River fish can live in a tank, but there may be challenges. Some species require a very large tank and do not do well with tank mates. However, if you can select the right types of fish, provide them with the right environment, and care for them well, you can succeed with a river fish tank.
In this article, I’ll cover these topics in great detail. I’ll also discuss several related issues, including legal concerns, potential health issues, and some tips for setting up your river fish tank for success.
Can You Keep River Fish in an Aquarium?
Freshwater fish are among the most common pets in the United States, with over 12.5 million households keeping these swimmers on display. There is a booming industry for purchasing freshwater fish for aquariums. However, people who live near rivers, streams, and lakes may have an abundance of fish free for the taking.
You can keep river fish in an aquarium as long as the tank is big enough and the species is suitable for aquarium life. Some river fish grow too large for a tank, and others have special dietary or other needs that are difficult to maintain. River fish should have their own tank.
It’s essential to have a good understanding of the species before you determine whether you should keep a river fish in your aquarium.
Best River Fish For Aquariums
The best river fish for aquariums will be the appropriate size (meaning, they won’t grow into massive adults that are too big for the tank), amenable to living with other fish, and easy to care for. While tropical fish are often known for their bright colors and lively swimmers, what you can find among river fish may surprise you.
White Cloud Mountain Minnow
Source: Dreamstime stock photos
Before you start your collection, it’s a good idea to learn all you can about the species populations to make sure that you only gather fish suitable for aquarium life. Once the fish live in your tank, you should never release them back into the wild.
In many areas, it’s illegal to do so, but it’s also unethical as the fish will no longer be able to defend itself or care for itself in the wild. Doing so is also potentially damaging to the ecosystem, so make sure that you know what you’re collecting before you take it home.
Best Fish Groups for Your Tank
|Centrarchidae||Sunfish, bluegill, pumpkinseed, largemouth bass, crappies||Very common in North America, able to thrive in captivity. Some are too big for a tank, such as largemouth bass.|
|Percidae||Darters||Many are bright and colorful. “Dart” quickly through the water, making them fun to watch. Small size works well for a tank.|
|Cyprinidae||Carp, minnows, barbs, barbels||Extremely common, will survive with any other fish that are not natural predators. Also called “shiners,” some minnows are colorful during spawning season and others have a nice shine.|
|Ictaluridae||Catfish, madtom||Catfish are too big and will become predators – do not add these to your tank. Madtoms look like mini catfish.
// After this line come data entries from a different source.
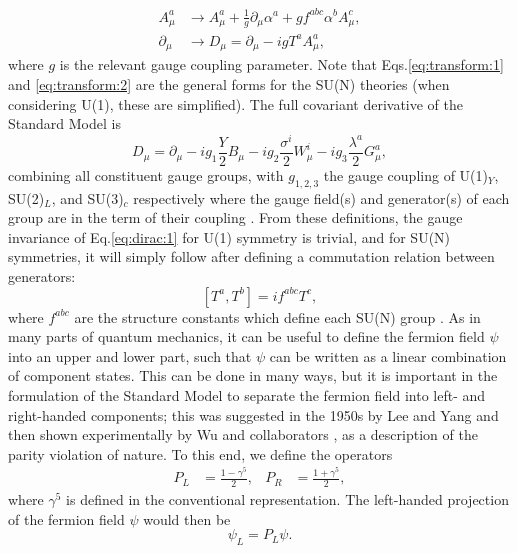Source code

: \documentclass[a4paper,12pt]{article}
\begin{document}
\begin{align}
    \label{eq:transform:1}
    A^a_\mu &\to A^a_\mu + \frac{1}{g}\partial_\mu\alpha^a + gf^{abc}\alpha^bA^c_\mu, \\
    \label{eq:transform:2}
    \partial_\mu &\to D_\mu = \partial_\mu - igT^aA^a_\mu,
\end{align}
where $g$ is the relevant gauge coupling parameter.
Note that Eqs.\eqref{eq:transform:1} and \eqref{eq:transform:2} are the general forms for the SU(N) theories (when considering U(1), these are simplified).
The full covariant derivative of the Standard Model is
\begin{equation}
    \label{eq:covar}
    D_\mu = \partial_\mu - ig_1\frac{Y}{2}B_\mu - ig_2\frac{\sigma^i}{2}W^i_\mu - ig_3\frac{\lambda^a}{2}G^a_\mu,
\end{equation}
combining all constituent gauge groups, with $g_{1,2,3}$ the gauge coupling of U(1)$_Y$, SU(2)$_L$, and SU(3)$_c$ respectively where the gauge field(s) and generator(s) of each group are in the term of their coupling \cite{kane}.   
From these definitions, the gauge invariance of Eq.\eqref{eq:dirac:1} for U(1) symmetry is trivial, and for SU(N) symmetries, it will simply follow after defining a commutation relation between generators:
\begin{equation}
    \label{eq:commute}
    [T^a,T^b] = if^{abc}T^c,
\end{equation}
where $f^{abc}$ are the structure constants which define each SU(N) group \cite{bail}. 
As in many parts of quantum mechanics, it can be useful to define the fermion field $\psi$ into an upper and lower part, such that $\psi$ can be written as a linear combination of component states. 
This can be done in many ways, but it is important in the formulation of the Standard Model to separate the fermion field into left- and right-handed components; this was suggested in the 1950s by Lee and Yang \cite{lee} and then shown experimentally by Wu and collaborators \cite{wu}, as a description of the parity violation of nature. 
To this end, we define the operators
\begin{align}
    \label{eq:helix}
    P_L &= \frac{1-\gamma^5}{2}, & P_R &= \frac{1+\gamma^5}{2},
\end{align}
where $\gamma^5$ is defined in the conventional representation. 
The left-handed projection of the fermion field $\psi$ would then be
\begin{equation}
    \label{eq:projection}
    \psi_L = P_L\psi.
\end{equation}
\end{document}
The tadpole madtom is a popular aquarium addition, but they are nocturnal.|
Species and Compatibility
Many wild-caught or captured fish may be more aggressive than others when it comes to placing them into a tank with other fish. This is another reason you should not put river fish into a tank with exotic or tropical fish. The small, colorful swimmers will likely become the larger fish’s next meal.
Even the gentle, unsuspecting tadpole madtom is known to swallow anything that it can fit in its mouth. This may include smaller fish that are getting their rest while the nocturnal madtom feeds.
To prevent any unwanted losses, it’s important to research any species carefully you add to the tank to ensure that they will be compatible with the existing population.
Here are some questions to answer before you collect your river fish:
- How big will the fish get?
- What does it eat?
- What are its natural predators/prey?
- What types of fish will it get along with?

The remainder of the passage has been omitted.